Silvia Levenson: I See You're a Bit Nervous

Pink grenades, a gun-stocked medicine cabinet and pink glass high heels create a domestic setting with explosive undercurrents during Silvia Levenson’s “I See You’re a Bit Nervous” at The Bullseye Connection Gallery October 1 – November 30, 2005.

Portland, OR –The Bullseye Connection Gallery is proud to present Silvia Levenson’s “I See You’re a Bit Nervous,” on view October 1 – November 30, 2005.

I’m generally tired of life on earth. I just feel faint at the idea of how many washed and unwashed floors, boiled and unboiled milk, landlords, saucepans and much more are in the pipeline for me…I just don’t know how to live in this world.
-Marina Cvetaeva (The Country of the Soul)

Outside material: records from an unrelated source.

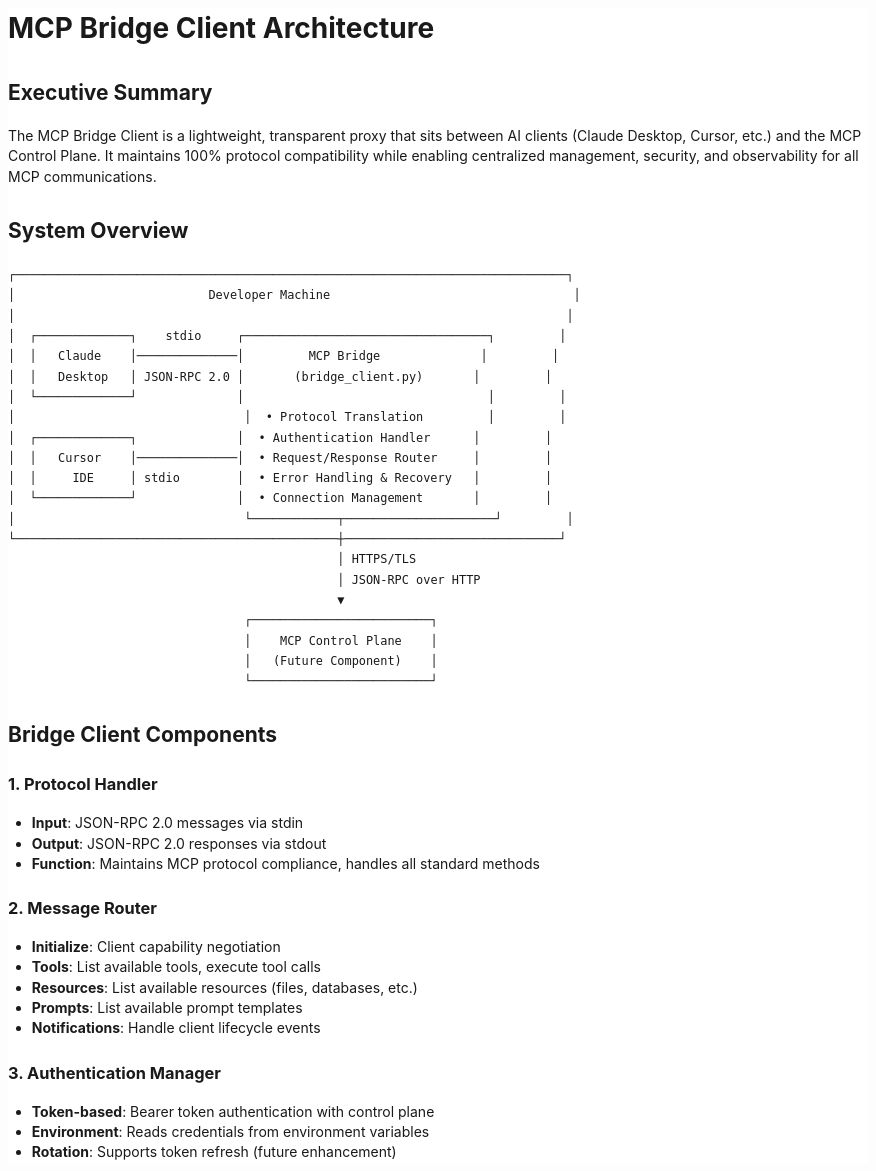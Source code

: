 # MCP Bridge Client Architecture

## Executive Summary

The MCP Bridge Client is a lightweight, transparent proxy that sits between AI clients (Claude Desktop, Cursor, etc.) and the MCP Control Plane. It maintains 100% protocol compatibility while enabling centralized management, security, and observability for all MCP communications.

## System Overview

```
┌─────────────────────────────────────────────────────────────────────────────┐
│                           Developer Machine                                  │
│                                                                             │
│  ┌─────────────┐    stdio     ┌──────────────────────────────────┐         │
│  │   Claude    │──────────────│         MCP Bridge              │         │
│  │   Desktop   │ JSON-RPC 2.0 │       (bridge_client.py)       │         │
│  └─────────────┘              │                                  │         │
│                                │  • Protocol Translation         │         │
│  ┌─────────────┐              │  • Authentication Handler      │         │
│  │   Cursor    │──────────────│  • Request/Response Router     │         │
│  │     IDE     │ stdio        │  • Error Handling & Recovery   │         │
│  └─────────────┘              │  • Connection Management       │         │
│                                └────────────┬─────────────────────┘         │
└─────────────────────────────────────────────┼──────────────────────────────┘
                                              │ HTTPS/TLS
                                              │ JSON-RPC over HTTP
                                              ▼
                                 ┌─────────────────────────┐
                                 │    MCP Control Plane    │
                                 │   (Future Component)    │
                                 └─────────────────────────┘
```

## Bridge Client Components

### 1. Protocol Handler
- **Input**: JSON-RPC 2.0 messages via stdin
- **Output**: JSON-RPC 2.0 responses via stdout
- **Function**: Maintains MCP protocol compliance, handles all standard methods

### 2. Message Router
- **Initialize**: Client capability negotiation
- **Tools**: List available tools, execute tool calls
- **Resources**: List available resources (files, databases, etc.)
- **Prompts**: List available prompt templates
- **Notifications**: Handle client lifecycle events

### 3. Authentication Manager
- **Token-based**: Bearer token authentication with control plane
- **Environment**: Reads credentials from environment variables
- **Rotation**: Supports token refresh (future enhancement)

“The uneasiness of daily life that Marina Cvetaeva describes so well encompasses all the hues of hatred, and more banally, of unhappiness,” says Levenson. “Sometimes households become like a pressure cooker. Houses are cozy milieu that often turn into small emotional bombs that are ready to explode. In this work, I’m investigating family relationships where a subtle violence exists – which is sometimes clearly visible…it is exactly the best-known people that can become aliens, family members who turn into enemies and houses into battlefields. Without any combatware, without any training, people within this rarified environment go to war; victims are killers, too, in some or most cases. All of this happens seamlessly in an apparently striking normality; very ordinarily, in fact.”

The exhibition includes kiln-cast glass and mixed media objects in a rosy pink hue, including the title work for the exhibition, “I See You’re a Bit Nervous,” an installation of a cozy table for two with a centerpiece of pink grenades. The tablecloth and lamp above are accented with her signature razor blades encased in pink glass. Elvis Presley-inspired titles describe objects in a “kitchen” setting – “Are You Lonesome Tonight” is a medicine cabinet stocked with pink guns. A pair of pink high heels spiked with wire is inscribed with and titled, “I Love You, Honey”. A pink gun on a wall plaque is lovingly inscribed with and titled “Besame Mucho”. A limited-edition DVD produced by Levenson and her daughter Natalia Saurin will also be a part of the installation.

Argentine-born Levenson fled Buenos Aires in 1981 during the political upheaval of the “dirty war” and immigrated to Italy. Her work has been shown in solo exhibitions all over the world and is included in the following selected public collections:

Altare Glass Museum, Altare, Italy
Casa de Las Americas Collection, Havana, Cuba
Comune di Catelvetro, Castelvetro (Modena) Italy
Corning Museum of Glass, Corning, NY
Ernesting Glass Collection, Germany
Glass Collection of Leon Rigaulleau Museum, Buenos Aires, Argentina
Glasmuseum, Ebeltoft, Denmark
Glas Museum Fraueneau, Germany
Musée-Atelier du Verre de Sars-Poteries, France
Museo del Vetro, Altare, Italy
Museo Leon Rigaulleau, Argentina

Levenson will present slides and a short lecture at a reception celebrating her Bullseye exhibition on October 19, 2005, 5:30 – 7:30 pm.